Obviously, I’m talking about Community (phew!).
Perth was under attack on Monday night, with hail the size of tennis balls, flash flooding and 120km/hr winds.
Despite some damage to property, a few evacuations and some scary driving conditions, thankfully we are all ok.
It’s strange (and a sad indictment of our generation) that we don’t know our neighbours until we experience a major natural disaster.
All of a sudden the inhibitions are packed away and people rush to talk to each other – complete strangers – about this amazing, terrifying experience they’ve just had.

Perth sunset after the storm... everything is calm again
A sense of community can only come from shared experience and I guess when something huge happens which is out of everyone’s control, all of a sudden we have something in common.
Reflecting on Chris Ruddock’s post, I thought it pertinent to point out that a community is exactly what we are building right now, through our shared experience of HSM. Even though we are on opposite sides of the country, different ages, backgrounds, interests, education, careers… we all have a shared understanding of what we’re trying to do.
In 2006, I set out to build a community around the talented artists and designers we have in Perth and give them an outlet to sell their work and build a brand profile. Unwrapped is now Perth’s favourite designer market and together, we have built a pathway from the classroom to the big wide world. I felt that, as a group, we could do anything, but individually, these talented students and graduates were getting lost in the wash of commercialism and suffering a lack of confidence in their own abilities.

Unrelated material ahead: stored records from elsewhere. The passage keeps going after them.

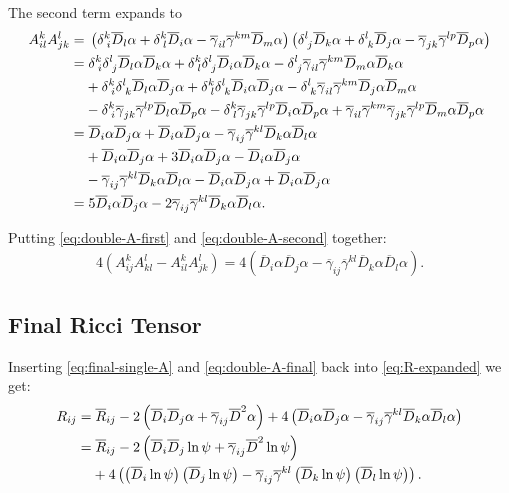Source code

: \documentclass[aps,prd,preprint]{revtex4-1}
\newcommand{\ogamma}{\overline{\gamma}}
\newcommand{\OD}{\overline{D}}
\begin{document}
The second term expands to
\begin{align}
A^k_{il} A^l_{jk} = & \;
  \left( \delta^k_{\; i} \OD_l \alpha + \delta^k_{\; l} \OD_i \alpha - \ogamma_{il} \ogamma^{km} \OD_m \alpha \right)
  \left( \delta^l_{\; j} \OD_k \alpha + \delta^l_{\; k} \OD_j \alpha - \ogamma_{jk} \ogamma^{lp} \OD_p \alpha \right) \\
= & \; \delta^k_{\; i} \delta^l_{\; j} \OD_l \alpha \OD_k \alpha + \delta^k_{\; l} \delta^l_{\; j} \OD_i \alpha \OD_k \alpha -
  \delta^l_{\; j} \ogamma_{il} \ogamma^{km} \OD_m \alpha \OD_k \alpha \notag \\
& + \delta^k_{\; i} \delta^l_{\; k} \OD_l \alpha \OD_j \alpha + \delta^k_{\; l} \delta^l_{\; k} \OD_i \alpha \OD_j \alpha -
  \delta^l_{\; k} \ogamma_{il} \ogamma^{km} \OD_j \alpha \OD_m \alpha \notag \\
& -\delta^k_{\; i} \ogamma_{jk} \ogamma^{lp} \OD_l \alpha \OD_p \alpha -
  \delta^k_{\; l} \ogamma_{jk} \ogamma^{lp} \OD_i \alpha \OD_p \alpha +
  \ogamma_{il} \ogamma^{km} \ogamma_{jk} \ogamma^{lp} \OD_m \alpha \OD_p \alpha \\
= & \; \OD_i \alpha \OD_j \alpha + \OD_i \alpha \OD_j \alpha - \ogamma_{ij} \ogamma^{kl} \OD_k \alpha \OD_l \alpha
  \notag \\
& + \OD_i \alpha \OD_j \alpha + 3 \OD_i \alpha \OD_j \alpha - \OD_i \alpha \OD_j \alpha \notag \\
& - \ogamma_{ij} \ogamma^{kl} \OD_k \alpha \OD_l \alpha - \OD_i \alpha \OD_j \alpha + \OD_i \alpha \OD_j \alpha \\
= & \; 5 \OD_i \alpha \OD_j \alpha - 2 \ogamma_{ij} \ogamma^{kl} \OD_k \alpha \OD_l \alpha.
\label{eq:double-A-second}
\end{align}

Putting \eqref{eq:double-A-first} and \eqref{eq:double-A-second} together:
\begin{align}
4 \left( A^k_{ij} A^l_{kl} - A^k_{il} A^l_{jk} \right) = 4 \left(
  \OD_i \alpha \OD_j \alpha - \ogamma_{ij} \ogamma^{kl} \OD_k \alpha \OD_l \alpha \right). \label{eq:double-A-final}
\end{align}

\subsection{Final Ricci Tensor}

Inserting \eqref{eq:final-single-A} and \eqref{eq:double-A-final} back into \eqref{eq:R-expanded} we get:
\begin{align}
R_{ij} = & \; \overline{R}_{ij} -2 \left( \OD_i \OD_j \alpha + \ogamma_{ij} \OD^2 \alpha \right) + 4 \left(
  \OD_i \alpha \OD_j \alpha - \ogamma_{ij} \ogamma^{kl} \OD_k \alpha \OD_l \alpha \right) \\
= & \; \overline{R}_{ij} -2 \left( \OD_i \OD_j \ln \psi + \ogamma_{ij} \OD^2 \ln \psi \right) \notag \\
  & + 4 \left(
  \left( \OD_i \ln \psi \right) \left( \OD_j \ln \psi \right) - \ogamma_{ij} \ogamma^{kl} \left( \OD_k \ln \psi \right)
  \left( \OD_l \ln \psi \right) \right).
\end{align}
\end{document}
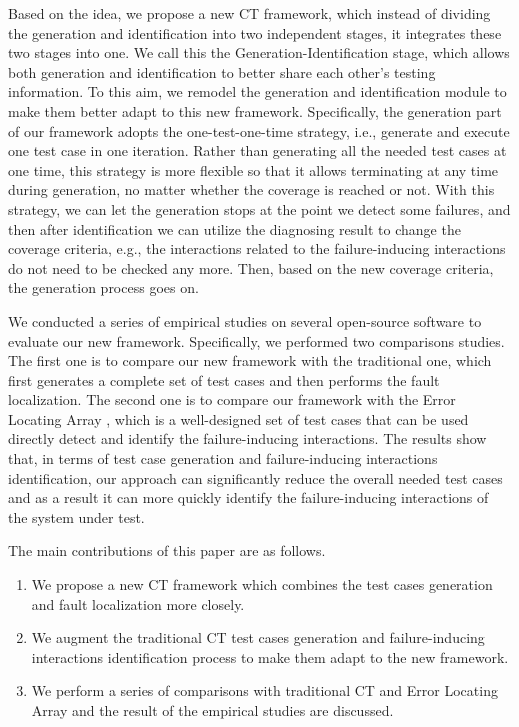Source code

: \documentclass{sig-alternate}
\begin{document}
Based on the idea, we propose a new CT framework, which instead of dividing the generation and identification into two independent stages, it integrates these two stages into one. We call this the Generation-Identification stage, which allows both generation and identification to better share each other's testing information. To this aim, we remodel the generation and identification module to make them better adapt to this new framework. Specifically, the generation part of our framework adopts the one-test-one-time strategy, i.e., generate and execute one test case in one iteration. Rather than generating all the needed test cases at one time, this strategy is more flexible so that it allows terminating at any time during generation, no matter whether the coverage is reached or not. With this strategy, we can let the generation stops at the point we detect some failures, and then after identification we can utilize the diagnosing result to change the coverage criteria, e.g., the interactions related to the failure-inducing interactions do not need to be checked any more. Then, based on the new coverage criteria, the generation process goes on.


We conducted a series of empirical studies on several open-source software to evaluate our new framework. Specifically, we performed two comparisons studies. The first one is to compare our new framework with the traditional one, which first generates a complete set of test cases and then performs the fault localization. The second one is to compare our framework with the Error Locating Array \cite{martinez2008algorithms,martinez2009locating}, which is a well-designed set of test cases that can be used directly detect and identify the failure-inducing interactions. The results show that, in terms of test case generation and failure-inducing interactions identification, our approach can significantly reduce the overall needed test cases and as a result it can more quickly identify the failure-inducing interactions of the system under test.

The main contributions of this paper are as follows.

 \begin{enumerate}
 \item  We propose a new CT framework which combines the test cases generation and fault localization more closely.
 \item  We augment the traditional CT test cases generation and failure-inducing interactions identification process to make them adapt to the new framework.
 \item We perform a series of comparisons with traditional CT and Error Locating Array and the result of the empirical studies are discussed.
\end{enumerate}
\end{document}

The step they needed to take was too big and they couldn’t see how they could make the jump alone.
A community means I’m never alone.
Even aside from the storm, this week has been a pretty exciting one for me. I’ve been offered a senior marketing and pr role with a very worthy and dynamic not-for-profit. It is an exciting new challenge, but one I feel really ready for. Finally I feel like the story – my story – is shifting and one brick at a time I am building the life I want… much like my favourite pick-a-path books as a kid! …Except I would always read every alternate ending and then go back and pick the one I wanted
There is no ultimate time frame for those who are doing HSM, but for me, it has become obvious that even a year wasn’t enough. The reason I say that is because it took me so long to unravel what was really going on under all the layers, that after a year I feel like I have only just begun.
I was explaining to Mum the other day that when I drank, it gave me a temporary escape. Now, that may sound harmless, but what I was escaping from was reality. And dealing with the truth and all the implications that holds.

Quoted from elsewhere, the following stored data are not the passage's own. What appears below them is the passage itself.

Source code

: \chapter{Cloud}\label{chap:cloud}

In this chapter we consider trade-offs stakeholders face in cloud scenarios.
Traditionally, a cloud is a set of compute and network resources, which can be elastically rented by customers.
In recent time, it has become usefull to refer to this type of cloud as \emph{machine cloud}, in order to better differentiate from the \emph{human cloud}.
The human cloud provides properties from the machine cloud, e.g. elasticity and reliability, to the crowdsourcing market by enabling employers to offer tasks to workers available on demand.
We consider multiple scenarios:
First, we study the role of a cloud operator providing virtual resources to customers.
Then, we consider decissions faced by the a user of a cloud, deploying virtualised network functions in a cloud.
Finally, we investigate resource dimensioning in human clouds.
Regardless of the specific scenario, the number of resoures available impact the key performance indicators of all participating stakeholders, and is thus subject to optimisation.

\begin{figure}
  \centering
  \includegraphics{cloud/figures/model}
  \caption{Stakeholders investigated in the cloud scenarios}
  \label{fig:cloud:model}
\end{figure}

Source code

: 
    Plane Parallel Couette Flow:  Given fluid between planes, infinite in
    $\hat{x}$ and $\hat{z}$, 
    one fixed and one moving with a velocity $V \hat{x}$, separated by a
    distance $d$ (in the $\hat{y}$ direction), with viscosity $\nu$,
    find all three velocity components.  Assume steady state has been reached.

I have been in three serious long-term relationships and each of them had their share of challenges. Rather than cutting my losses at the first serious sign of trouble, when my gut instinct said ‘this is never going to work’, I persisted in trying to fix them for way too long for a number of reasons:
1. I am a hard-core optimist and give people way too much credit
2. I am a romantic and thought that at the time he was ‘the one’
3. Every few days, I would escape from the problems by getting drunk, thereby never really facing the full effect of how unhappy I was, because it was interspersed with frequent occasions of inebriated ‘elation’.
So, what have I learned by taking away my crutch of drunken escapism?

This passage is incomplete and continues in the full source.